HAYES, George Hopetown. 26 September 1900 - 22 December 1901. Died of cholera.
HOGAN, Daniel. 31 August 1899 aged 22 years. Crushed by and explosion on the Field's Find Gold mine.

KING, Edward Era (Ned). 31 August 1899 aged 25. Crushed by and explosion on the Field's Find Gold mine.
PAYNE, William. 31 August 1899 aged 36. Crushed by and explosion on the Field's Find Gold mine.

SMITH, Frederick. 31 August 1899 aged 27. Crushed by and explosion on the Field's Find Gold mine.
SMITH, John. 22 September 1900? Aged 55. He was a water carter and committed suicided by strangling himself.

TOBIN, Patrick. 25 December 1941 aged 74. Miner, Innkeeper. Died of heart and lung disease.

WALSHAW / WELSHAW, Robert. 4 January 1927 aged 54. Died of heart failure, and he was a tool sharpener and prospector.

WILKS, Salina Pearl. 17 August 1911 aged 6 weeks. Died from convulsions.

UNKNOWN, Joe.
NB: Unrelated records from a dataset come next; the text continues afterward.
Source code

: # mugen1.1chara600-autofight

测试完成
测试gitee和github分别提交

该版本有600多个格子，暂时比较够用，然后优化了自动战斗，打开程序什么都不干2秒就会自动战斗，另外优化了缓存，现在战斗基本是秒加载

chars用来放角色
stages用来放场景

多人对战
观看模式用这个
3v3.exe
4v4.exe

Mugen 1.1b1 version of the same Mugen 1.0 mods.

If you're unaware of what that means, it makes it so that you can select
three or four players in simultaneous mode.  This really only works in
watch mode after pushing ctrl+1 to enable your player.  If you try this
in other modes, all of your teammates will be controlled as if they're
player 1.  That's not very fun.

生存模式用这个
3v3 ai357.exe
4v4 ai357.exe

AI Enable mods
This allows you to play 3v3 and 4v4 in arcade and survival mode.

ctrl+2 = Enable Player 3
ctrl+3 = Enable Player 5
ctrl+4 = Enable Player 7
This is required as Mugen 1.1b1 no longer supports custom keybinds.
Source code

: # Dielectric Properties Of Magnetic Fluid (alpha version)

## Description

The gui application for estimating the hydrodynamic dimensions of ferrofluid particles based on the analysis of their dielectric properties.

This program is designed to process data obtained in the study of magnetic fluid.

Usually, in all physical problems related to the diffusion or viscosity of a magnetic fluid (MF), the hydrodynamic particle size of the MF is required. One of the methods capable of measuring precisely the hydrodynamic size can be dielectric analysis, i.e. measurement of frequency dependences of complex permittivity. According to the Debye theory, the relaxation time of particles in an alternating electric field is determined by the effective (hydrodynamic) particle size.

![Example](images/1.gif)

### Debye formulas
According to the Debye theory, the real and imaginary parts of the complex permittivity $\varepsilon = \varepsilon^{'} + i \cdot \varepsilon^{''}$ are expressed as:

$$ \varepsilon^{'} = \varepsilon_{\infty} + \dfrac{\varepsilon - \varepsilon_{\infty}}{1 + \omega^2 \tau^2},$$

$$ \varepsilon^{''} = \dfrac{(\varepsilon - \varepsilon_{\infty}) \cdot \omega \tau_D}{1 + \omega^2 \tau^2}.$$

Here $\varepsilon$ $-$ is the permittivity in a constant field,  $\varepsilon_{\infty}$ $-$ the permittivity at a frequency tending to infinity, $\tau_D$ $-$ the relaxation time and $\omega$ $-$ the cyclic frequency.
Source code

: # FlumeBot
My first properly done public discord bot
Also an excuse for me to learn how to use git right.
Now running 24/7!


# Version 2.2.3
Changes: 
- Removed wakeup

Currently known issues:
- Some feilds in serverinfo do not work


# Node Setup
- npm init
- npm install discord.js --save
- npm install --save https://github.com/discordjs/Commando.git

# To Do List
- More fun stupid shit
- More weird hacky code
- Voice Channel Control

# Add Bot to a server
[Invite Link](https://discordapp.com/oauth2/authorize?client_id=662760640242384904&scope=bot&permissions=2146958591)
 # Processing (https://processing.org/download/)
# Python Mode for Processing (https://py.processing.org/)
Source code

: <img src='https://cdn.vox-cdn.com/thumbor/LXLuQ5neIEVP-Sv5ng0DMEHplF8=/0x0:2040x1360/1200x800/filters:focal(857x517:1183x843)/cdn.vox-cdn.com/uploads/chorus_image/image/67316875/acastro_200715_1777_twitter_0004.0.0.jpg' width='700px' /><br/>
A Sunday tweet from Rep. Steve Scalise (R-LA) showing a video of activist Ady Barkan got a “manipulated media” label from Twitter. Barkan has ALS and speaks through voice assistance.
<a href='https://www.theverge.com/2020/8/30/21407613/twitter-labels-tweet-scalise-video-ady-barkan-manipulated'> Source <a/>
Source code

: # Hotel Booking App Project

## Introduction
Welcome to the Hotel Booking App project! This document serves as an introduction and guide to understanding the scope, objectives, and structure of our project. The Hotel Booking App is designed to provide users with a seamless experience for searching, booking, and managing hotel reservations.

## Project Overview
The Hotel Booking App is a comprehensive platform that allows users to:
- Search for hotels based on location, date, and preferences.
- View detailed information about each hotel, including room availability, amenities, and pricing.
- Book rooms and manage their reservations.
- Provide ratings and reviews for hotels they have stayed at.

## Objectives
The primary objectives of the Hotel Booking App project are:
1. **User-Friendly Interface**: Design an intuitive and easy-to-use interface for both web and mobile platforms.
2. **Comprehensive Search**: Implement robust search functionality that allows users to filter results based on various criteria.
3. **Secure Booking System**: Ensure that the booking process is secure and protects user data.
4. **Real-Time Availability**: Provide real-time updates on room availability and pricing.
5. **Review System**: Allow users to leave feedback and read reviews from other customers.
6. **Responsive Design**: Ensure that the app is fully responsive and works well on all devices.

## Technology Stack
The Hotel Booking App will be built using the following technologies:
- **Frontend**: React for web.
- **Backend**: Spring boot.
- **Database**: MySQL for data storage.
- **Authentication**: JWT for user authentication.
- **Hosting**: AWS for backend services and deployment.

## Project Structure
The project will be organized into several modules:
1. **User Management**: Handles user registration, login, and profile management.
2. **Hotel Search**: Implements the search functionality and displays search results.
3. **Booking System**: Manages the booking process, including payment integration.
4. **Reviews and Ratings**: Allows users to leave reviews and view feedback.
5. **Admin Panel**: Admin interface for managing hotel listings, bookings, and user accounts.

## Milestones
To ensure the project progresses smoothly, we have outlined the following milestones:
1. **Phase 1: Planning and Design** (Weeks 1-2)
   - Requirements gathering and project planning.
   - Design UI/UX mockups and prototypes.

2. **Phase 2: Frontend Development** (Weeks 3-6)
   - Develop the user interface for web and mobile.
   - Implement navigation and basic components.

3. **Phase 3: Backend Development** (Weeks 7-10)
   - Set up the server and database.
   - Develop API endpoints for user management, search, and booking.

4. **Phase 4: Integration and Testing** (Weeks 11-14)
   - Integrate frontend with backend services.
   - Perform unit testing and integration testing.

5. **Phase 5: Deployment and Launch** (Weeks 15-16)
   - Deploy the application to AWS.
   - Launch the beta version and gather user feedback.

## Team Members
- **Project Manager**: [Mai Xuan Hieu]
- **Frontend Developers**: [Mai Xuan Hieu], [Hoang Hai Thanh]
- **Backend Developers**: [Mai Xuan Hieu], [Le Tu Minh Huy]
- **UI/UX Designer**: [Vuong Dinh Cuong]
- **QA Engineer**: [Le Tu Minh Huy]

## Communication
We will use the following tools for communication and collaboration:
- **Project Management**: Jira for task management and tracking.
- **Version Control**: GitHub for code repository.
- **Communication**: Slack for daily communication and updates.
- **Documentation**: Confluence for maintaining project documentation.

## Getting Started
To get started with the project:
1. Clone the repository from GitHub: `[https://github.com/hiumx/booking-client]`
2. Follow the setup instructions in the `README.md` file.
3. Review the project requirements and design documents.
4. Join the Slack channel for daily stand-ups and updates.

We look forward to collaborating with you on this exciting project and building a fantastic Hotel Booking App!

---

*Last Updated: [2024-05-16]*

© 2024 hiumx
Died 1915. Known as Joe the Pole - Local Character.


Yalgoo, September 1 1899.
The Warden left early this morning for Field's Find, to hold an inquiry touching the accident reported last night. No further accounts are to hand, but Mr. Chandler, who brought the report in, has stated that the explosion occurred in the main shaft on the night of the 31st ult., at 8 o'clock, or just after crib time, when the four men killed were the only miners in the shaft. Nothing wrong was suspected until a volume of smoke came up the shaft, when the driver in charge of the hauling gear attempted to work the cage and found it jammed. Mr. Martin, the underground foreman, hailed the men below, but receiving no reply, went down the shaft to the first plat and saw that the shaft from the plat down was wrecked. He called for volunteers, warning them that they would carry their lives in their hands. Almost all present volunteered to go down and assist to raise the debris to get at their mates. Four single men were ultimately selected, and they and Mr. Martin were let down. They managed to work down to the second plat and there found Daniel Hogan's body, which was terribly mutilated. The bodies of the other men must have been blown to atoms, as even no portions can be identified. The plat is described as being like a shambles. The scene on the dump is indescribable. When Hogan's body was brought to the surface, his two brothers were present, and were frantic with grief. The deceased were all well-known Murchison miners, Wm. Payne being the prospector of Paynesville. King comes from Ballarat, Victoria, Smith hailed from Greenough, and Hogan was a native of Moonta, South Australia. . .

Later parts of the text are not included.